4.1  Deskripsi Variabel

Untuk memperoleh gambaran secara menyeluruh tentang variabel-variabel yang digunakan dalam penelitian ini baik variabel terikat maupun variabel bebas, maka dilakukan terlebih dahulu analisis secara statistik deskriptif  yang mencakup nilai rata-rata (mean), standar deviasi, dan nilai ekstrim (nilai maksimum dan minimum). Berikut ini rangkuman data statistik deskriptif dari variabel-variabel yang digunakan dalam penelitian ini seperti yang ditunjukan pada Tabel 4.1 dibawah ini.

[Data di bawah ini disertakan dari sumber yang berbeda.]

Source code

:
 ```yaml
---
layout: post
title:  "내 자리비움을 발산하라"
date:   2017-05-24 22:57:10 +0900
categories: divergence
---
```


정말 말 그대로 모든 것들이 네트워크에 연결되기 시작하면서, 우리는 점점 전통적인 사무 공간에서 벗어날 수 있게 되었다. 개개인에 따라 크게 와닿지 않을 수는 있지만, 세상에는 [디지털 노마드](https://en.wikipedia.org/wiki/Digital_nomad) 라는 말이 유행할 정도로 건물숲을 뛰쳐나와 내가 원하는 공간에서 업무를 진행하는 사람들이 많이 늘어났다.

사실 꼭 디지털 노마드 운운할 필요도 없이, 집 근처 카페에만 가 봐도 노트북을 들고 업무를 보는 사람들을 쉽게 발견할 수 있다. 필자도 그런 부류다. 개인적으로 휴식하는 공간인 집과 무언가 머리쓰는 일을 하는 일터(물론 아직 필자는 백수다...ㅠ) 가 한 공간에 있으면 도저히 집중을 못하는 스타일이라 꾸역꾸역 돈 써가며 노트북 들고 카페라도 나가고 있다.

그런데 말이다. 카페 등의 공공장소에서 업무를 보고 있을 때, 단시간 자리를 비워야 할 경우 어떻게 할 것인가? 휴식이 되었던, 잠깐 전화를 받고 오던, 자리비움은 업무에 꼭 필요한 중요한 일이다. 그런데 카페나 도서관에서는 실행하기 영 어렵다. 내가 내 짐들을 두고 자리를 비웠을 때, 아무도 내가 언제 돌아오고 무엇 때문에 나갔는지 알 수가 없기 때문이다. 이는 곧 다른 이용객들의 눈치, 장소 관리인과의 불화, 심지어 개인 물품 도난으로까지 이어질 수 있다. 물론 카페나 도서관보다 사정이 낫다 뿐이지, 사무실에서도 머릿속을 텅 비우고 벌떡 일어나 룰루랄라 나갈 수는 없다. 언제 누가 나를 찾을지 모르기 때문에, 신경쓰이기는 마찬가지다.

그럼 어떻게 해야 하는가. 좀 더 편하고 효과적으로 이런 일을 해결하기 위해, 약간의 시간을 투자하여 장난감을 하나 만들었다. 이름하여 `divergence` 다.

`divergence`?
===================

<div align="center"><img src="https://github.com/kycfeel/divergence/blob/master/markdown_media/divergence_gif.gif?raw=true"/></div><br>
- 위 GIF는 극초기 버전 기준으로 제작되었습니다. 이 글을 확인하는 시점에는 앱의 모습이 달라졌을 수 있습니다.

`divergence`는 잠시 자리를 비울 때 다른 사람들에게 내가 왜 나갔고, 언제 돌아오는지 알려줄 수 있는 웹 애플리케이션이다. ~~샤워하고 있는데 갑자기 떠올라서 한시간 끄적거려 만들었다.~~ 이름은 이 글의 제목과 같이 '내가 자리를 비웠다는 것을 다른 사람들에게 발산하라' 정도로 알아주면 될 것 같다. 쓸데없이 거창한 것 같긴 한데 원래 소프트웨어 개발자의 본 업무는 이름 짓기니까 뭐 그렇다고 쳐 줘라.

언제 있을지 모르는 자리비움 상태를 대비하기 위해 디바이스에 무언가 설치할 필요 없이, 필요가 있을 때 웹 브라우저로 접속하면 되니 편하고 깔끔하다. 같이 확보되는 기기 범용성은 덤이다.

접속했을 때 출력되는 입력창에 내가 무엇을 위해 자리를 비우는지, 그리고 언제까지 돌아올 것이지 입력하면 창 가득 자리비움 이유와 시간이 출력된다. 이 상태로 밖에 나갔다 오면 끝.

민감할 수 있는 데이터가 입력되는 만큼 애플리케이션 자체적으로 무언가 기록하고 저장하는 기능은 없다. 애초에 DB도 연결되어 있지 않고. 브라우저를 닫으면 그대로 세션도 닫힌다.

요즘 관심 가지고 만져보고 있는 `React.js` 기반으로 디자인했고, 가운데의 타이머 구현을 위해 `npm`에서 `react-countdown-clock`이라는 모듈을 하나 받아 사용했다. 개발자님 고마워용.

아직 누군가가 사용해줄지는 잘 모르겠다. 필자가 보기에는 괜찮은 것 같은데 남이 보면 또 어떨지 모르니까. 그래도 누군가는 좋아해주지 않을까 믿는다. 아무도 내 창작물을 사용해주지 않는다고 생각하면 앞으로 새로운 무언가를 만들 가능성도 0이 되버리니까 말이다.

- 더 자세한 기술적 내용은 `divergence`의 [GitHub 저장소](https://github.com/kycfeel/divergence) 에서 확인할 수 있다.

Tabel 4.1 Statistik Deskriptif dari Variabel Penelitian

Stat

UMP

PDRB

KHM

IHK

Mean

503269.3

5.53e+07

563354.1

367.3973

Median

467000

2.12e+07

520415.5

359.5

Maximum

1180000

3.54e+08

1475035

657

Minimum

175214

1911043

181682

91

Std. Dev

192388

7.87e+07

212061.2

105.0374

Skewness

0.6518669

2.086284

0.9393071

0.1831441

Kurtosis

2.882656

6.309851

4.43534

2.669194

Sumber: hasil olahan sendiri

Dari hasil statistik deskriptif dapat dilihat besaran nilai rata-rata, nilai tengah, nilai maksimum dan minimum dari UMP, PDRB, KHM, dan IHK. Nilai rata-rata hitung (mean) UMP sebesar Rp.503.269,-, PDRB sebesar Rp.55,3 Triliyun,-, KHM sebesar Rp.563.354,- dan IHK sebesar 367,4. Untuk nilai tengah (median) UMP sebesar Rp.467.000,-, PDRB Rp.21,2 triliyun, KHM Rp.520.415,- dan IHK 359,5.

 

 

 

Gambar 4.1 Grafik KHM dan UMP 28 Propinsi di Indonesia (2001-2008)

Sumber: Olahan sendiri

Dari gambar diatas dapat dilihat bahwa dalam kurun waktu 2001-2008, untuk 28 propinsi di Indonesia, secara umum terlihat bahwa Upah Minimum Propinsi umumnya lebih rendah dari Kebutuhan Hidup Minimum (KHM). Artinya selama ini bagi para pekerja (buruh) di Indonesia, upah yang mereka terima bahkan tidak mencukupi untuk memenuhi kebutuhan hidup minimum. Hal ini semakin miris mengingat yang dihitung oleh upah minimum adalah buruh lajang dengan masa kerja dibawah satu tahun. Artinya upah yang tidak mencukupi untuk kebutuhan hidup minimum tersebut terpaksa tetap diambil oleh buruh bahkan bagi yang telah memiliki keluarga (istri dan anak) dengan masa kerja bahkan diatas puluhan tahun. Tentu hal tersebut sangat menyedihkan bagi kehidupan para buruh dimasa mendatang, terutama bagi anak-anak mereka mengingat biaya hidup dan sekolah yang akan semakin mahal. Untuk itu sangat dibutuhkan campur tangan pemerintah dalam menangani masalah upah ini agar kondisi hidup para pekerja (buruh) menjadi lebih baik, produktivitas pekerja juga meningkat dan usaha di Indonesia lebih kondusif dan terus berkembang.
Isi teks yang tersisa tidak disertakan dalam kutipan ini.